Task to complete. Pull every line containing "groups" from the data.

Saved data entries:
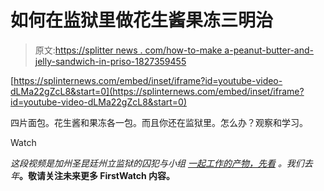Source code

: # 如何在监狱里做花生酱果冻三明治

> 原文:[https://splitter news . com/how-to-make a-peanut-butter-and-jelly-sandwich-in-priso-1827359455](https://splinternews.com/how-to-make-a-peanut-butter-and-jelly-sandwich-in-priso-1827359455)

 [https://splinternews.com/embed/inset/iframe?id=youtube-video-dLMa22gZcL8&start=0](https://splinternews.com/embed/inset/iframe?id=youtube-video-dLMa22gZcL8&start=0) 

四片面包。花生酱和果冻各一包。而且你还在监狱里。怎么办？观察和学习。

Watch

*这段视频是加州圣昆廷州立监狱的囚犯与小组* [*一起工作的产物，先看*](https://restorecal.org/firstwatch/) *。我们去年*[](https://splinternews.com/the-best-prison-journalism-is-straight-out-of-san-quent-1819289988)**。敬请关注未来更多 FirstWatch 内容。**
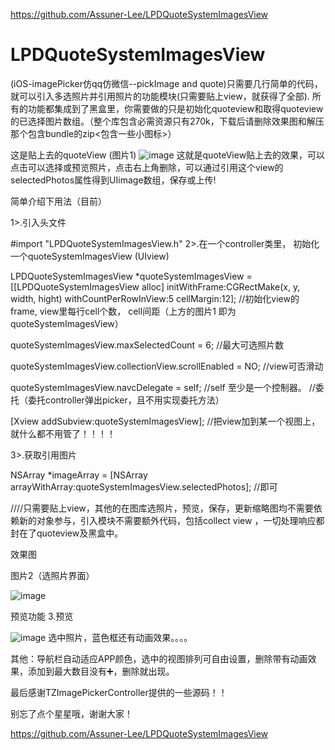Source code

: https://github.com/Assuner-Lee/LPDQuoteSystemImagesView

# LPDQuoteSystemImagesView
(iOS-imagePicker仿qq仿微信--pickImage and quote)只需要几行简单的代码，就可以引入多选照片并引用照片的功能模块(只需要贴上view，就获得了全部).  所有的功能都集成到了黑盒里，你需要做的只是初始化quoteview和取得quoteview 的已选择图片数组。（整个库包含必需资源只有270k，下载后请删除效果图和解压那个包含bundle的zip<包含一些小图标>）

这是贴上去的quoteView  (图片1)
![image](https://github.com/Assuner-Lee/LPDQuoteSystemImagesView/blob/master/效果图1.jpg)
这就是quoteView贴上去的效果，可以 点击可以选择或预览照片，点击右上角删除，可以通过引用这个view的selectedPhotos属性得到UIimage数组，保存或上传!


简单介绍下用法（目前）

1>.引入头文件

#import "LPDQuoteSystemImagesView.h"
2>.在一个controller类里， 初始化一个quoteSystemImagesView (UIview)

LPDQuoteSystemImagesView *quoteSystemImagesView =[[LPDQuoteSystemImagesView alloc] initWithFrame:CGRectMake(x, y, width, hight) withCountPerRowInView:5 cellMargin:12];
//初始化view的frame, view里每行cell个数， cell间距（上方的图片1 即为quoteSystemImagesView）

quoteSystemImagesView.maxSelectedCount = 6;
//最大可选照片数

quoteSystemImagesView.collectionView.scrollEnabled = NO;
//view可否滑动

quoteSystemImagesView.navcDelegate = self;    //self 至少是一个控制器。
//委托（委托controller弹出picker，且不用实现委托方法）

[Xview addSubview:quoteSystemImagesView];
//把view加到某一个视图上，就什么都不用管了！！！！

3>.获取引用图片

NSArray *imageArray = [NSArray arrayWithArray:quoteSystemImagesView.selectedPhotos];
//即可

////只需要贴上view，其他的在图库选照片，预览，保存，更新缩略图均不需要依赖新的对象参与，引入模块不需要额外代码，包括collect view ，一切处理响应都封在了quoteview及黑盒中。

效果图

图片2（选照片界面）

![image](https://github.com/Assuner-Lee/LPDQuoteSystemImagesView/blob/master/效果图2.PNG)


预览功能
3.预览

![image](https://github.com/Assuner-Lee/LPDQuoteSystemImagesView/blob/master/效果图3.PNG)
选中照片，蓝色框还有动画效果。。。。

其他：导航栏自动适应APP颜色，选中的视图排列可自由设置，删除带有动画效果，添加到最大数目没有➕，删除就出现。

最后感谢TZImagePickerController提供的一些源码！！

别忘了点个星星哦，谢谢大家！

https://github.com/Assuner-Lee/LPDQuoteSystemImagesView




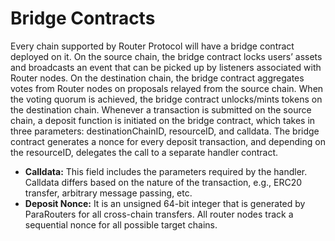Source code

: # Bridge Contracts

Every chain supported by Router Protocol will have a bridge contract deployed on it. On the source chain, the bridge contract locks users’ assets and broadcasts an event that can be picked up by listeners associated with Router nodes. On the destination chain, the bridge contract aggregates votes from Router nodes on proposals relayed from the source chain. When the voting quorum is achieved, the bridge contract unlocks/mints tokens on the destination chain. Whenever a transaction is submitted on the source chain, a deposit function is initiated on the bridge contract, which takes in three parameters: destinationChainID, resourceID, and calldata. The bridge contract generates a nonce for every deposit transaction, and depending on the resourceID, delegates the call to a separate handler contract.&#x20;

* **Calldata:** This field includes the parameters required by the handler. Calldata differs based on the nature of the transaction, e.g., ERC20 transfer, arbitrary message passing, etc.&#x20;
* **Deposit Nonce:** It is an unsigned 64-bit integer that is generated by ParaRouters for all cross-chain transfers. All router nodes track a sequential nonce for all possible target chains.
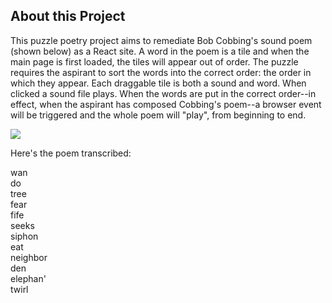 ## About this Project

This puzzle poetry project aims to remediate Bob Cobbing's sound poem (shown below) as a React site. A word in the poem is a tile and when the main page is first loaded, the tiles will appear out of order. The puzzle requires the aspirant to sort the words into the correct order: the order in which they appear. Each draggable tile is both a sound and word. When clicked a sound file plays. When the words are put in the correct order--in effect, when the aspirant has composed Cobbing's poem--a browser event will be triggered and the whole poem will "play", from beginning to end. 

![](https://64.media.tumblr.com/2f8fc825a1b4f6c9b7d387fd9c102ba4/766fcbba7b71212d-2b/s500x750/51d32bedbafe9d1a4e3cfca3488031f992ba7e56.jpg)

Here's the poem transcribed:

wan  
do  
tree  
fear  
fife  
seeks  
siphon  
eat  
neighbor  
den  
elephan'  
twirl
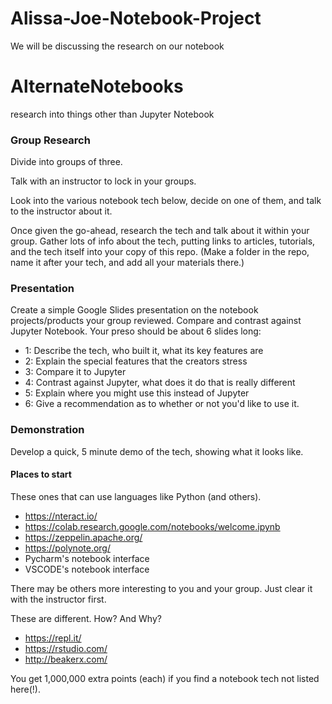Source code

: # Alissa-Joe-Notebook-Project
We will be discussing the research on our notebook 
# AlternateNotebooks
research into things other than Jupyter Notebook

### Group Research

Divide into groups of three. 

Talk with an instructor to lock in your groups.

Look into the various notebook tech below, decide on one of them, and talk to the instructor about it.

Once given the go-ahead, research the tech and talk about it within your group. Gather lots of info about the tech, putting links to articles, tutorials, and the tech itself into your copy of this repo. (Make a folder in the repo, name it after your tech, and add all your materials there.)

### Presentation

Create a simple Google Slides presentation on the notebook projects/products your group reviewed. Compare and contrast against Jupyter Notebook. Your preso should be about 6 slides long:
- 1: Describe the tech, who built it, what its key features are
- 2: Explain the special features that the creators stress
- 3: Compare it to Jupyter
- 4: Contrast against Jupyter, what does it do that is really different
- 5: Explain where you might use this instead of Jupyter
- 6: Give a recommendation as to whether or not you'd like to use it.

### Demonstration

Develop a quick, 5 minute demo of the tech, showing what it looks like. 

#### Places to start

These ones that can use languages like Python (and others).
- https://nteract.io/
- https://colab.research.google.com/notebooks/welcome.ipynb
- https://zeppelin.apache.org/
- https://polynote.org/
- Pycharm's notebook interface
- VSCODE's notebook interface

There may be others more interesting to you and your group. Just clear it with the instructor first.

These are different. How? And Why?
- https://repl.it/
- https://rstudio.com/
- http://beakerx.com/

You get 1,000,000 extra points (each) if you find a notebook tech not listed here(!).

---

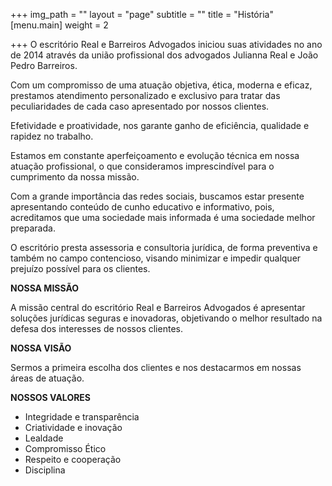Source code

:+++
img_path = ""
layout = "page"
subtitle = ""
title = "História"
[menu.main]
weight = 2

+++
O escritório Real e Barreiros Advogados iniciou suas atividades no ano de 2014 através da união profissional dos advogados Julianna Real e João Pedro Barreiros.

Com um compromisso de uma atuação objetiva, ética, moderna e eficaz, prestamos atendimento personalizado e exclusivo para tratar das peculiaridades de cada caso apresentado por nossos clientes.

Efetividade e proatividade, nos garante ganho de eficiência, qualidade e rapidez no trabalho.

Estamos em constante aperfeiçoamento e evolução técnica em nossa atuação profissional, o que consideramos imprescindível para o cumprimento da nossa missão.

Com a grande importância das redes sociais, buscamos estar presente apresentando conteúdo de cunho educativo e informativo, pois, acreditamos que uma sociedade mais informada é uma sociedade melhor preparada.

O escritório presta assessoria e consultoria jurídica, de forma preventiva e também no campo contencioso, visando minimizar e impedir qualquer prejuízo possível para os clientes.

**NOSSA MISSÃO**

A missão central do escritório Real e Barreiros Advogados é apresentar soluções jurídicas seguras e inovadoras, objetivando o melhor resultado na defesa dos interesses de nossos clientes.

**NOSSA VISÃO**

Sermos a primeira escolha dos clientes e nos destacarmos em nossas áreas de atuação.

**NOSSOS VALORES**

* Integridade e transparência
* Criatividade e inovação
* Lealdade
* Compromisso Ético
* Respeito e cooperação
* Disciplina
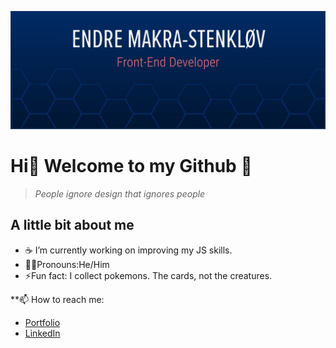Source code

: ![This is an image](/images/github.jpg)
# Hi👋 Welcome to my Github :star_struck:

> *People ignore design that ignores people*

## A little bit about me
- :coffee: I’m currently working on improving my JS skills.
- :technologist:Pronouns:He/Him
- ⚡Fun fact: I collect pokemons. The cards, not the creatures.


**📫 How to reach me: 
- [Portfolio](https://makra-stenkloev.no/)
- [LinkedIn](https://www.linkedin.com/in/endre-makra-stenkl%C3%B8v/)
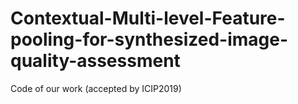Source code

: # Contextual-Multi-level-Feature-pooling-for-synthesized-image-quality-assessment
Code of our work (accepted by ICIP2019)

Solution to the exercise.
Divide into groups of three. 
Talk with an instructor to lock in your groups.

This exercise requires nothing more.